LaserJet 6L <--- same problems, one more reason to think print servers and stuff like this need to run on stable versions (even old ones) and not bleadding edge. Any of you ever saw one of those Novel print servers? that you would go in the mornings and power the thing up and it would be booting from a floppy while everybody in the office was using win 98 or even XP? It did the job it wasn't bleeding age.

I still remember my HP LJ 1100, printed good in XP, when I changed to Debian printing was slow, I lived with that till found the correct drivers after and upgrade (I was using Sarge as OS in those days).

phen
September 8th, 2009, 10:06 PM
hello!

using jaunty I have the same problem: very slow printing on a HP deskjet. It was auto-detected out of the box and works well, but only very slow. I tried all available settings like HPLIP etc.

SupraGuy
September 8th, 2009, 10:30 PM
I'm having similar issues with Jaunty.

I have several printers, some are local, some are remote over VPN.

In all cases, printing from Windows is fine. There's a Windows 2003 server on the LAN, and I can print to any of the printers and get the expected response times.

All printers are Lexmark T642 printers. Not the newest, but they do their job.

I have 5 of these printers in total. 2 are local, and connected to the LAN. 3 are in different cities, and are connected via a hardware VPN. Network response is okay to these locations.

All 5 printers are configured using the LPD protocol. /etc/cups/printers.conf will contain lines like:

DeviceURI lpd://citylexmark.companyname.local/RAW

All 5 are configured identically using the driver: Generic PCL5e Printer Foomatic/hpijs(recommended)

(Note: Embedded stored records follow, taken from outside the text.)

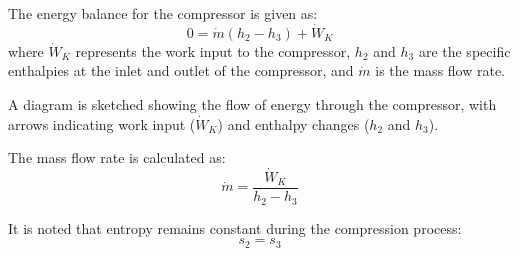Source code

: The energy balance for the compressor is given as:  
\[
0 = \dot{m} (h_2 - h_3) + \dot{W}_K
\]  
where \( \dot{W}_K \) represents the work input to the compressor, \( h_2 \) and \( h_3 \) are the specific enthalpies at the inlet and outlet of the compressor, and \( \dot{m} \) is the mass flow rate.  

A diagram is sketched showing the flow of energy through the compressor, with arrows indicating work input (\( \dot{W}_K \)) and enthalpy changes (\( h_2 \) and \( h_3 \)).  

The mass flow rate is calculated as:  
\[
\dot{m} = \frac{\dot{W}_K}{h_2 - h_3}
\]  

It is noted that entropy remains constant during the compression process:  
\[
s_2 = s_3
\]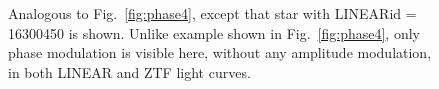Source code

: \begin{figure}[ht]
    \centering
    \caption{Analogous to Fig.~\ref{fig:phase4}, except that star
    with LINEARid = 16300450 is shown. Unlike example shown in
    Fig.~\ref{fig:phase4},  only phase modulation is visible here,
    without any amplitude modulation, in both LINEAR and ZTF light curves.}
      \label{fig:phase5}
\end{figure}


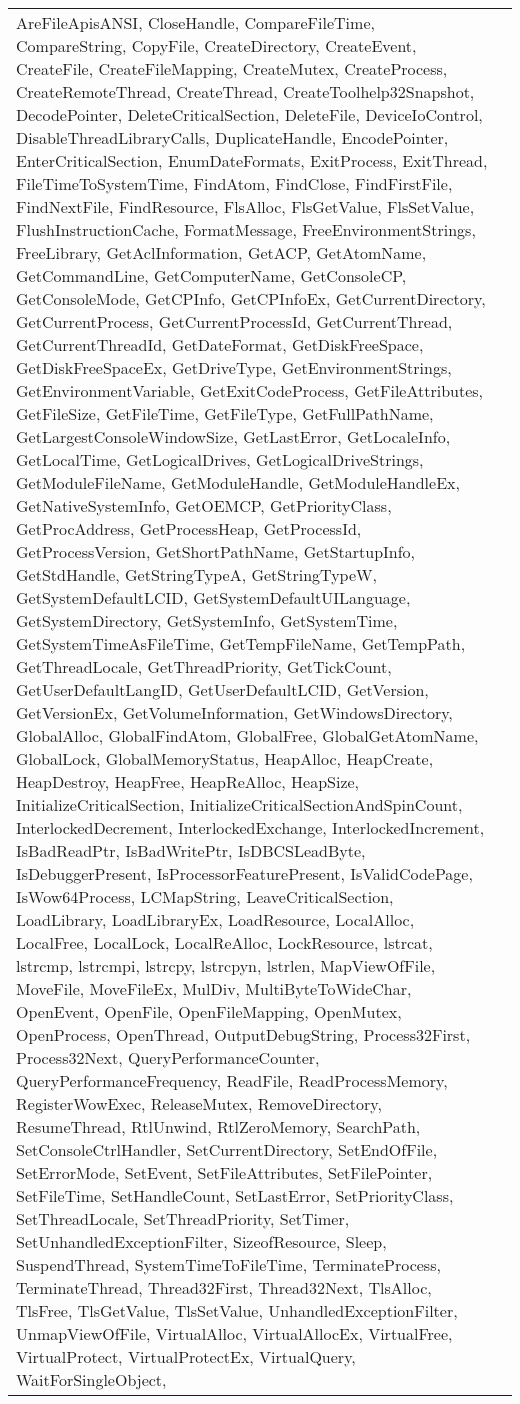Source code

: \begin{longtable}[H]{ | m{3.5cm} | m{10cm} | }
AreFileApisANSI, CloseHandle, CompareFileTime, CompareString, CopyFile, CreateDirectory, CreateEvent, CreateFile, CreateFileMapping, CreateMutex, CreateProcess, CreateRemoteThread, CreateThread, CreateToolhelp32Snapshot, DecodePointer, DeleteCriticalSection, DeleteFile, DeviceIoControl, DisableThreadLibraryCalls, DuplicateHandle, EncodePointer, EnterCriticalSection, EnumDateFormats, ExitProcess, ExitThread, FileTimeToSystemTime, FindAtom, FindClose, FindFirstFile, FindNextFile, FindResource, FlsAlloc, FlsGetValue, FlsSetValue, FlushInstructionCache, FormatMessage, FreeEnvironmentStrings, FreeLibrary, GetAclInformation, GetACP, GetAtomName, GetCommandLine, GetComputerName, GetConsoleCP, GetConsoleMode, GetCPInfo, GetCPInfoEx, GetCurrentDirectory, GetCurrentProcess, GetCurrentProcessId, GetCurrentThread, GetCurrentThreadId, GetDateFormat, GetDiskFreeSpace, GetDiskFreeSpaceEx, GetDriveType, GetEnvironmentStrings, GetEnvironmentVariable, GetExitCodeProcess, GetFileAttributes, GetFileSize, GetFileTime, GetFileType, GetFullPathName, GetLargestConsoleWindowSize, GetLastError, GetLocaleInfo, GetLocalTime, GetLogicalDrives, GetLogicalDriveStrings, GetModuleFileName, GetModuleHandle, GetModuleHandleEx, GetNativeSystemInfo, GetOEMCP, GetPriorityClass, GetProcAddress, GetProcessHeap, GetProcessId, GetProcessVersion, GetShortPathName, GetStartupInfo, GetStdHandle, GetStringTypeA, GetStringTypeW, GetSystemDefaultLCID, GetSystemDefaultUILanguage, GetSystemDirectory, GetSystemInfo, GetSystemTime, GetSystemTimeAsFileTime, GetTempFileName, GetTempPath, GetThreadLocale, GetThreadPriority, GetTickCount, GetUserDefaultLangID, GetUserDefaultLCID, GetVersion, GetVersionEx, GetVolumeInformation, GetWindowsDirectory, GlobalAlloc, GlobalFindAtom, GlobalFree, GlobalGetAtomName, GlobalLock, GlobalMemoryStatus, HeapAlloc, HeapCreate, HeapDestroy, HeapFree, HeapReAlloc, HeapSize, InitializeCriticalSection, InitializeCriticalSectionAndSpinCount, InterlockedDecrement, InterlockedExchange, InterlockedIncrement, IsBadReadPtr, IsBadWritePtr, IsDBCSLeadByte, IsDebuggerPresent, IsProcessorFeaturePresent, IsValidCodePage, IsWow64Process, LCMapString, LeaveCriticalSection, LoadLibrary, LoadLibraryEx, LoadResource, LocalAlloc, LocalFree, LocalLock, LocalReAlloc, LockResource, lstrcat, lstrcmp, lstrcmpi, lstrcpy, lstrcpyn, lstrlen, MapViewOfFile, MoveFile, MoveFileEx, MulDiv, MultiByteToWideChar, OpenEvent, OpenFile, OpenFileMapping, OpenMutex, OpenProcess, OpenThread, OutputDebugString, Process32First, Process32Next, QueryPerformanceCounter, QueryPerformanceFrequency, ReadFile, ReadProcessMemory, RegisterWowExec, ReleaseMutex, RemoveDirectory, ResumeThread, RtlUnwind, RtlZeroMemory, SearchPath, SetConsoleCtrlHandler, SetCurrentDirectory, SetEndOfFile, SetErrorMode, SetEvent, SetFileAttributes, SetFilePointer, SetFileTime, SetHandleCount, SetLastError, SetPriorityClass, SetThreadLocale, SetThreadPriority, SetTimer, SetUnhandledExceptionFilter, SizeofResource, Sleep, SuspendThread, SystemTimeToFileTime, TerminateProcess, TerminateThread, Thread32First, Thread32Next, TlsAlloc, TlsFree, TlsGetValue, TlsSetValue, UnhandledExceptionFilter, UnmapViewOfFile, VirtualAlloc, VirtualAllocEx, VirtualFree, VirtualProtect, VirtualProtectEx, VirtualQuery, WaitForSingleObject, 
\end{longtable}
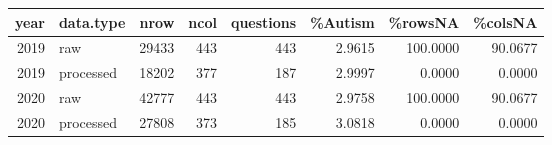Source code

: \begin{tabular}{rlrrrrrr}
  \hline
year & data.type & nrow & ncol & questions & \%Autism & \%rowsNA & \%colsNA \\ 
  \hline
 2019 & raw & 29433 &   443 &   443 & 2.9615 & 100.0000 & 90.0677 \\ 
   2019 & processed & 18202 &   377 &   187 & 2.9997 & 0.0000 & 0.0000 \\ 
   2020 & raw & 42777 &   443 &   443 & 2.9758 & 100.0000 & 90.0677 \\ 
   2020 & processed & 27808 &   373 &   185 & 3.0818 & 0.0000 & 0.0000 \\ 
   \hline
\end{tabular}
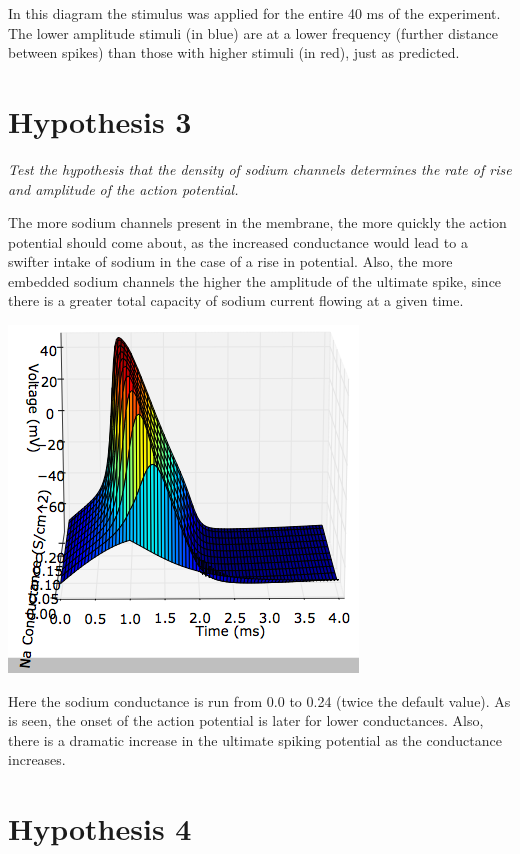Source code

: \documentclass[12pt]{article}
\begin{document}
In this diagram the stimulus was applied for the entire 40 ms of the experiment.  The lower amplitude stimuli (in blue) are at a lower frequency (further distance between spikes) than those with higher stimuli (in red), just as predicted.

\section{Hypothesis 3}

\emph{Test the hypothesis that the density of sodium channels determines the rate of rise and amplitude of the action potential.}

\vspace{10pt}

The more sodium channels present in the membrane, the more quickly the action potential should come about, as the increased conductance would lead to a swifter intake of sodium in the case of a rise in potential.  Also, the more embedded sodium channels the higher the amplitude of the ultimate spike, since there is a greater total capacity of sodium current flowing at a given time.  

\includegraphics[scale=0.6]{naconductance.png}

Here the sodium conductance is run from 0.0 to 0.24 (twice the default value).  As is seen, the onset of the action potential is later for lower conductances.  Also, there is a dramatic increase in the ultimate spiking potential as the conductance increases.  

\section{Hypothesis 4}
\end{document}
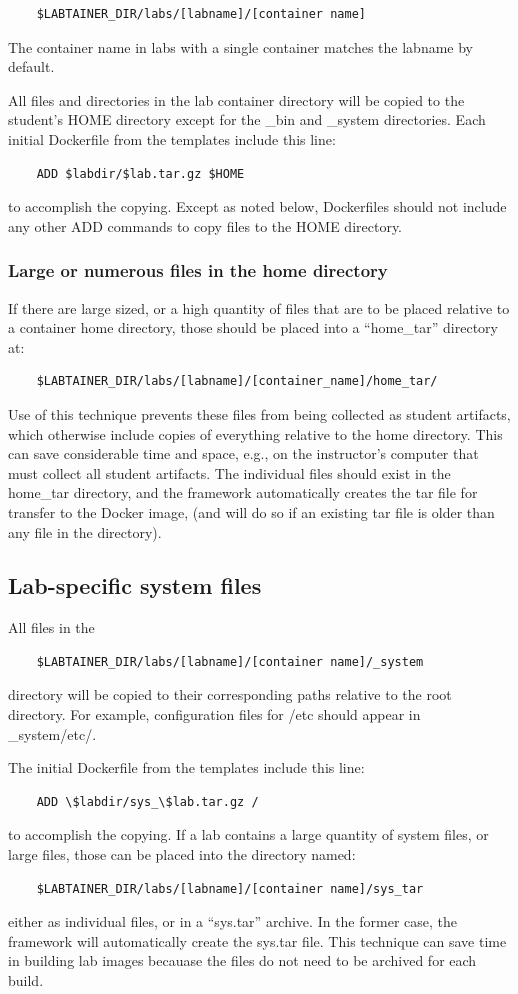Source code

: \documentclass[12pt]{article}
\begin{document}
\begin{verbatim}
    $LABTAINER_DIR/labs/[labname]/[container name]
\end{verbatim}
The container name in labs with a single container matches the labname by default.

All files and directories in the lab container directory will be copied to the student's HOME
directory except for the \_bin and \_system directories.
Each initial Dockerfile from the templates include this line:
\begin{verbatim}
    ADD $labdir/$lab.tar.gz $HOME
\end{verbatim}
to accomplish the copying. Except as noted below, Dockerfiles should not include any other ADD commands
to copy files to the HOME directory.
\subsubsection{Large or numerous files in the home directory} \label{large files}
If there are large sized, or a high quantity of files that are to be placed relative to a 
container home directory, those should be placed into a ``home\_tar'' directory at:
\begin{verbatim}
    $LABTAINER_DIR/labs/[labname]/[container_name]/home_tar/
\end{verbatim}
\noindent Use of this technique prevents these files from being collected as student artifacts, which
otherwise include copies of everything relative to the home directory.  This
can save considerable time and space, e.g., on the instructor's computer that must collect
all student artifacts.
The individual files should exist in the home\_tar directory, and the framework automatically
creates the tar file for transfer to the Docker image, (and will do so if an existing tar file
is older than any file in the directory).


\subsection{Lab-specific system files}
All files in the
\begin{verbatim}
    $LABTAINER_DIR/labs/[labname]/[container name]/_system
\end{verbatim}
directory will be copied to their corresponding paths relative to the root directory.
For example, configuration files for /etc should appear in \_system/etc/.

The initial Dockerfile from the templates include this line:
\begin{verbatim}
    ADD \$labdir/sys_\$lab.tar.gz /
\end{verbatim}
\noindent to accomplish the copying. 
If a lab contains a large quantity of system files, or large files, those
can be placed into the directory named:
\begin{verbatim}
    $LABTAINER_DIR/labs/[labname]/[container name]/sys_tar
\end{verbatim}
either as individual files, or in a ``sys.tar'' archive.  In the former case,
the framework will automatically create the sys.tar file.  This technique 
can save time in building lab images becauase the files do not need to be 
archived for each build.  
\end{document}
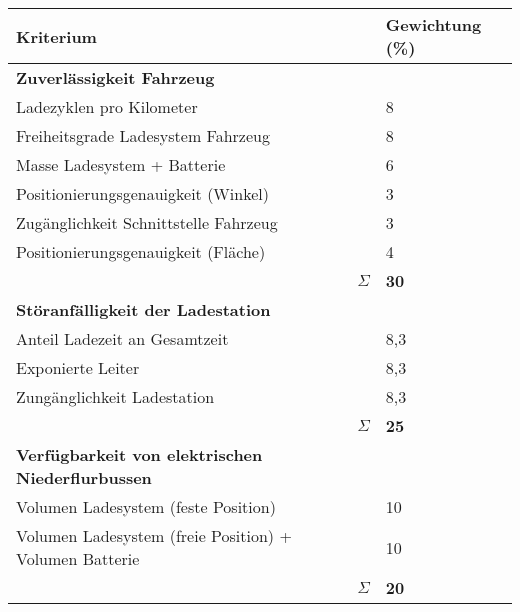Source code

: \begin{table}
	\centering
	\begin{tabularx}{\linewidth}{Xrl}
		\toprule
		Kriterium                                                &                   & Gewichtung (\%) \\ \midrule
		\textbf{Zuverlässigkeit Fahrzeug}                        &                   &  \\
		Ladezyklen pro Kilometer                                 &                   & 8               \\
		Freiheitsgrade Ladesystem Fahrzeug                       &                   & 8               \\
		Masse Ladesystem + Batterie                              &                   & 6               \\
		Positionierungsgenauigkeit (Winkel)                      &                   & 3               \\
		Zugänglichkeit Schnittstelle Fahrzeug                    &                   & 3               \\
		Positionierungsgenauigkeit (Fläche)                      &                   & 4               \\ \midrule
		                                                         &          $\Sigma$ & \textbf{30}     \\
		\textbf{Störanfälligkeit der Ladestation}                &                   &  \\
		Anteil Ladezeit an Gesamtzeit                            &                   & 8,3             \\
		Exponierte Leiter                                        &                   & 8,3             \\
		Zungänglichkeit Ladestation                              &                   & 8,3 \\ \midrule
		                                                         &          $\Sigma$ & \textbf{25}     \\
		\textbf{Verfügbarkeit von elektrischen Niederflurbussen} &                   &  \\
		Volumen Ladesystem (feste Position)                      &                   & 10              \\
		Volumen Ladesystem (freie Position) + Volumen Batterie   &                   & 10              \\ \midrule
		                                                         &          $\Sigma$ & \textbf{20}     \\

\end{tabularx}
\end{table}
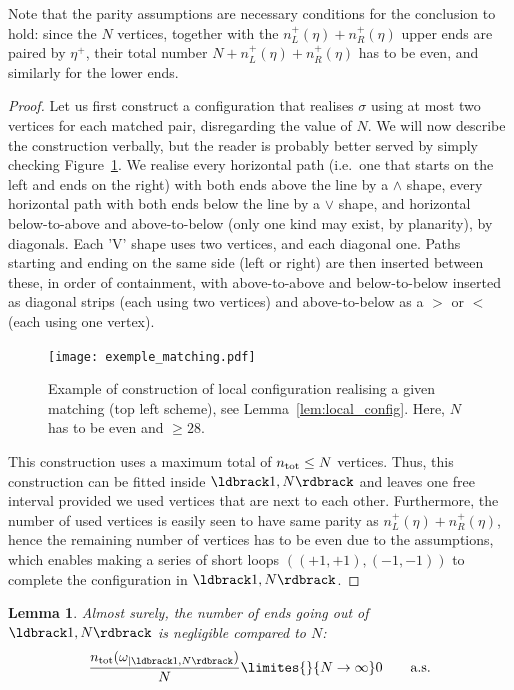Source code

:\documentclass[12pt]{amsart}
\newtheorem{lemma}{Lemma}
\theoremstyle{remark}
\newcommand{\Li}{\ldbrack} %
\newcommand{\Ri}{\rdbrack}
\begin{document}
Note that the parity assumptions are necessary conditions for the conclusion to hold: since the $N$ vertices, together with the $n^+_L(\eta)+n^+_R(\eta)$ upper ends are paired by $\eta^+$, their total number $N+n^+_L(\eta)+n^+_R(\eta)$ has to be even, and similarly for the lower ends. 

\begin{proof}
Let us first construct  a configuration that realises $\sigma$ using at most two vertices for each matched pair, disregarding the value of $N$. We will now describe the construction verbally, but the reader is probably better served by simply checking Figure~\ref{fig:exemple_matching}. We realise every horizontal path (i.e.\ one that starts on the left and ends on the right) with both ends above the line by a $\land$ shape, every horizontal path with both ends below the line by a $\lor$ shape, and horizontal below-to-above and above-to-below (only one kind may exist, by planarity), by diagonals. Each 'V' shape uses two vertices, and each diagonal one. Paths starting and ending on the same side (left or right) are then inserted between these, in order of containment, with above-to-above and below-to-below inserted as diagonal strips (each using two vertices) and above-to-below as a $>$ or $<$ (each using one vertex).

\begin{figure}
\texttt{[image: exemple\_matching.pdf]}
\caption{Example of construction of local configuration realising a given matching (top left scheme), see Lemma~\ref{lem:local_config}. Here, $N$ has to be even and $\ge28$.}
\label{fig:exemple_matching}
\end{figure}

This construction uses a maximum total of $n_{\rm tot}\le N$ vertices. Thus, this construction can be fitted inside $\Li1,N\Ri$ and leaves one free interval provided we used vertices that are next to each other. Furthermore, the number of used vertices is easily seen to have same parity as $n^+_L(\eta)+n^+_R(\eta)$, hence the remaining number of vertices has to be even due to the assumptions, which enables making a series of short loops $((+1,+1),(-1,-1))$ to complete the configuration in $\Li1,N\Ri$. 
\end{proof}

\begin{lemma}\label{lem:size_boundary}
Almost surely, the number of ends going out of $\Li1,N\Ri$ is negligible compared to $N$:
\begin{equation}\label{eqn:size_boundary}
\frac{\ntot(\omega_{|\Li1,N\Ri})}N\limites{}{N\to\infty}0\qquad \text{a.s.}
\end{equation}
\end{lemma}
\end{document}
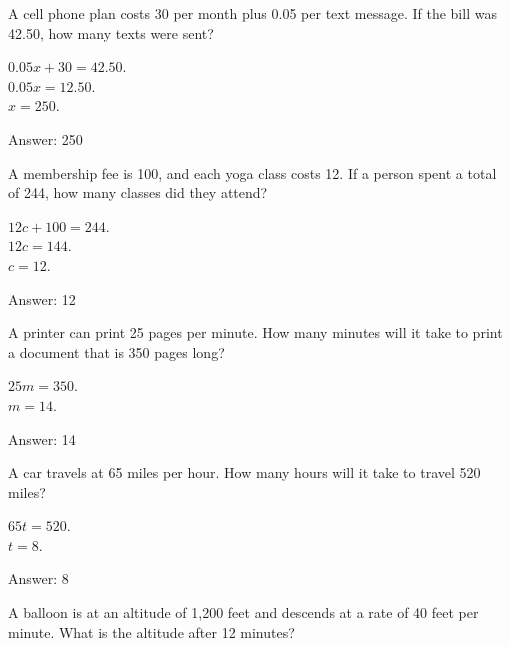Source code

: \documentclass[11pt,paper=a4,answers]{exam}
\begin{document}
\begin{questions}
\question
A cell phone plan costs 30 per month plus 0.05 per text message. If the bill was 42.50, how many texts were sent?

\begin{solution}
$0.05x + 30 = 42.50$. 
\\[10pt]
$0.05x = 12.50$. 
\\[10pt]
$x = 250$.

\vspace{20pt}
Answer: \colorbox{yellow!100}{250}
\end{solution}

\question
A membership fee is 100, and each yoga class costs 12. If a person spent a total of 244, how many classes did they attend?

\begin{solution}
$12c + 100 = 244$. 
\\[10pt]
$12c = 144$. 
\\[10pt]
$c = 12$.

\vspace{20pt}
Answer: \colorbox{yellow!100}{12}
\end{solution}

\question
A printer can print 25 pages per minute. How many minutes will it take to print a document that is 350 pages long?

\begin{solution}
$25m = 350$. 
\\[10pt]
$m = 14$.

\vspace{20pt}
Answer: \colorbox{yellow!100}{14}
\end{solution}

\question
A car travels at 65 miles per hour. How many hours will it take to travel 520 miles?

\begin{solution}
$65t = 520$. 
\\[10pt]
$t = 8$.

\vspace{20pt}
Answer: \colorbox{yellow!100}{8}
\end{solution}

\question
A balloon is at an altitude of 1,200 feet and descends at a rate of 40 feet per minute. What is the altitude after 12 minutes?


\end{questions}
\end{document}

The printers on the LAN work beautifully. No delays, printing starts when it should, and goes as fast as I expect.

The printers in the other cities... Not so much. If I send it raw PCL (Generated by the application that I'm running) it seems to be okay, but the other output that my application generates is PDF files. These work great on the local printers, but take 10 minutes or more on the remote printers per page. Unfortunately, the PDF output is used for invoicing, so a large run takes WAY too long.

I've seen the links to a replacement /usr/lib/cups/filter/pdftops

I'm going to switch the print drivers over to Generic PostScript to see if that helps. If it slows down the PCL output, that's nowhere near as bad. (Though still not good!) since that tends to be much lower volume.

I suppose that I might try seeing if I can send the print jobs to the Windows server via Samba as well, but using Windows to handle spooling to printers when there's a Linux server on the network seems inherently wrong to me...

scrooge_74
September 8th, 2009, 10:53 PM
You have any older Ubuntu or Debian around to test your settings? Seems lot of people have issues with Jaunty drivers for stuff from video to printer and things in between

Chewy2
September 30th, 2009, 06:15 PM
I'm having the same problem with slow printing. It prints small amounts of plain text just fine but anything beyond that it takes forever. It would have probably taken a couple of hours just to print a two page article if I had the time to wait for it. I just ended up switching to Vista just so I could print it out.

I've got a Canon Pixma ip3000 which is supported by CUPS. It is also connected to my router with a dlink print server. I'm running Jaunty as well.